How much is too much? Do you ever ask yourself that question? Sure, we want the holidays to be magical, especially for the young children. But, many of us have too much stuff to begin with, so why is the habit of over-buying and over-indulging so hard to break? There have been many times when I was guilty of going overboard when buying for my daughters. I’m a firm believer in abundance on all levels, but when does abundance become excess?
Here’s what I’ve come up with: The giving of a gift and the receiving of a gift should give an equal amount of pleasure. It’s like giving a lover pleasure. You get as much out of the experience whether you’re giving or receiving. Plus gift giving should be meaningful, not stressful.
Here are some suggestions to do just that. With a little creativity and thought, the gifts you give can be wonderful, regardless of your budget.
- Find your personal truth about what is just enough. Giving gifts is like eating chocolate. You need to know when to stop. Who wants to have bills they can’t pay in January because they overspent at the holidays? Sticking with a spending limit doesn’t mean that the value of your gift is diminished. I’ve enjoyed receiving used books and CDs just as much as receiving items that are far more expensive. And fight the urge to break your budget. You’ll be glad you did.
- Don’t give out of guilt. I realize now that too often my giving came from a place of guilt or obligation, not of genuine joy or a sense of overflowing abundance. When a gift (or anything else) is given from a place of guilt or obligation, it diminishes the gift. It doesn’t carry the same meaning, and it rarely improves your relationship with the person you give the gift to.
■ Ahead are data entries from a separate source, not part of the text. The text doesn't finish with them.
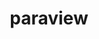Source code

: ---
title: "paraview"
layout: cache
categories: [package, v0.18.1]
meta: {"versions": ["5.10.1"], "compilers": ["gcc@=7.3.1", "gcc@=7.5.0"], "oss": ["amzn2", "ubuntu18.04"], "platforms": ["linux"], "targets": ["aarch64", "graviton2", "x86_64", "x86_64_v3", "x86_64_v4"], "stacks": ["aws-isc", "aws-isc-aarch64", "data-vis-sdk", "root"], "num_specs": 5, "num_specs_by_stack": {"data-vis-sdk": 1, "root": 5, "aws-isc-aarch64": 2, "aws-isc": 2}}
spec_details: [{"hash": "m23mglh5tsmvpsp2iukmp4ubnahxrlli", "compiler": "gcc@=7.5.0", "versions": ["5.10.1"], "os": "ubuntu18.04", "platform": "linux", "target": "x86_64", "variants": ["+adios2", "~advanced_debug", "build_edition=canonical", "build_type=RelWithDebInfo", "~cuda", "+development_files", "~examples", "~eyedomelighting", "~fortran", "+hdf5", "~ipo", "+kits", "+mpi", "+opengl2", "~osmesa", "~pagosa", "patches=acb3805", "~python", "+python3", "+qt", "+shared", "use_vtkm=default"], "stacks": ["data-vis-sdk", "root"], "size": "-", "tarball": "https://binaries.spack.io/releases/v0.18.1/build_cache/linux-ubuntu18.04-x86_64/gcc-7.5.0/paraview-5.10.1/linux-ubuntu18.04-x86_64-gcc-7.5.0-paraview-5.10.1-m23mglh5tsmvpsp2iukmp4ubnahxrlli.spack"}, {"hash": "xb52j4hfvrbdigduvt6b4ampz3c3shk3", "compiler": "gcc@=7.3.1", "versions": ["5.10.1"], "os": "amzn2", "platform": "linux", "target": "aarch64", "variants": ["~adios2", "~advanced_debug", "build_edition=canonical", "build_type=RelWithDebInfo", "~cuda", "+development_files", "~examples", "~eyedomelighting", "~fortran", "~hdf5", "~ipo", "+kits", "+mpi", "+opengl2", "~osmesa", "~pagosa", "patches=acb3805", "~python", "~python3", "~qt", "+shared", "use_vtkm=default"], "stacks": ["aws-isc-aarch64", "root"], "size": "-", "tarball": "https://binaries.spack.io/releases/v0.18.1/build_cache/linux-amzn2-aarch64/gcc-7.3.1/paraview-5.10.1/linux-amzn2-aarch64-gcc-7.3.1-paraview-5.10.1-xb52j4hfvrbdigduvt6b4ampz3c3shk3.spack"}, {"hash": "okuz6fgdjuvyd6ozylq5etovwm3xijld", "compiler": "gcc@=7.3.1", "versions": ["5.10.1"], "os": "amzn2", "platform": "linux", "target": "x86_64_v3", "variants": ["~adios2", "~advanced_debug", "build_edition=canonical", "build_type=RelWithDebInfo", "~cuda", "+development_files", "~examples", "~eyedomelighting", "~fortran", "~hdf5", "~ipo", "+kits", "+mpi", "+opengl2", "~osmesa", "~pagosa", "patches=acb3805", "~python", "~python3", "~qt", "+shared", "use_vtkm=default"], "stacks": ["root", "aws-isc"], "size": "-", "tarball": "https://binaries.spack.io/releases/v0.18.1/build_cache/linux-amzn2-x86_64_v3/gcc-7.3.1/paraview-5.10.1/linux-amzn2-x86_64_v3-gcc-7.3.1-paraview-5.10.1-okuz6fgdjuvyd6ozylq5etovwm3xijld.spack"}, {"hash": "p6doujbatha5nw6ymwm6gcaljka2fn7f", "compiler": "gcc@=7.3.1", "versions": ["5.10.1"], "os": "amzn2", "platform": "linux", "target": "graviton2", "variants": ["~adios2", "~advanced_debug", "build_edition=canonical", "build_type=RelWithDebInfo", "~cuda", "+development_files", "~examples", "~eyedomelighting", "~fortran", "~hdf5", "~ipo", "+kits", "+mpi", "+opengl2", "~osmesa", "~pagosa", "patches=acb3805", "~python", "~python3", "~qt", "+shared", "use_vtkm=default"], "stacks": ["aws-isc-aarch64", "root"], "size": "-", "tarball": "https://binaries.spack.io/releases/v0.18.1/build_cache/linux-amzn2-graviton2/gcc-7.3.1/paraview-5.10.1/linux-amzn2-graviton2-gcc-7.3.1-paraview-5.10.1-p6doujbatha5nw6ymwm6gcaljka2fn7f.spack"}, {"hash": "745x7sjz7g477ztdo3oorpe2cmu7lgho", "compiler": "gcc@=7.3.1", "versions": ["5.10.1"], "os": "amzn2", "platform": "linux", "target": "x86_64_v4", "variants": ["~adios2", "~advanced_debug", "build_edition=canonical", "build_type=RelWithDebInfo", "~cuda", "+development_files", "~examples", "~eyedomelighting", "~fortran", "~hdf5", "~ipo", "+kits", "+mpi", "+opengl2", "~osmesa", "~pagosa", "patches=acb3805", "~python", "~python3", "~qt", "+shared", "use_vtkm=default"], "stacks": ["root", "aws-isc"], "size": "-", "tarball": "https://binaries.spack.io/releases/v0.18.1/build_cache/linux-amzn2-x86_64_v4/gcc-7.3.1/paraview-5.10.1/linux-amzn2-x86_64_v4-gcc-7.3.1-paraview-5.10.1-745x7sjz7g477ztdo3oorpe2cmu7lgho.spack"}]
---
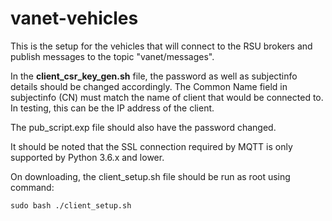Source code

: # vanet-vehicles

This is the setup for the vehicles that will connect to the RSU brokers and publish messages to the topic "vanet/messages".

In the **client_csr_key_gen.sh** file, the password as well as subjectinfo details should be changed accordingly. The Common Name field in subjectinfo (CN) must match the name of client that would be connected to. In testing, this can be the IP address of the client.

The pub_script.exp file should also have the password changed.

It should be noted that the SSL connection required by MQTT is only supported by Python 3.6.x and lower.

On downloading, the client_setup.sh file should be run as root using command:

    sudo bash ./client_setup.sh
- Gift-giving alternatives. I’ve hosted several parties in which I’ve asked guests to come prepared with a “party piece” of some kind, such as poem, a song, a funny story, a joke, a magic trick, or a dance number. Whatever! After dinner, we’ve sat around and enjoyed ourselves royally, appreciating the talent and humor in the group as we’ve each gone around the room and shared our party piece.
- Consider a holiday gift fast. Going on a “holiday gift fast” ten years ago helped me to reset my gift-o-meter! What a pleasure to recycle all the catalogs almost as soon as they arrive! I hope we’ll do this again sometime. I would also like to take my family somewhere warm and make that the gift—each other’s presence.
- Give to others. Many families choose to give to families in need or to gift drives for children who would otherwise have nothing this season. Make someone else’s dreams come true (which I feel is powerful to do anonymously) by making their holidays special. And for the person who has everything, make a donation in their name to a favorite charity.
- Stick by your guns. Every family I’ve ever known has at least one member who doesn’t want to participate in the “no gifts necessary” decision. That person can make everyone else lose their resolve and feel guilty—especially when they show up with gifts for everyone and no one has anything for them. Prepare for this. And if it happens, just breathe deeply through your nose and repeat to yourself, “My presence is the present! I am enough.”
No matter what you decide to do with the giving and receiving of gifts, think of them as tangible forms of energy that can be received, given, and re-gifted. Practice becoming a more conscious vessel for both giving and receiving. This will go a long way toward keeping your life—and your gift giving—balanced.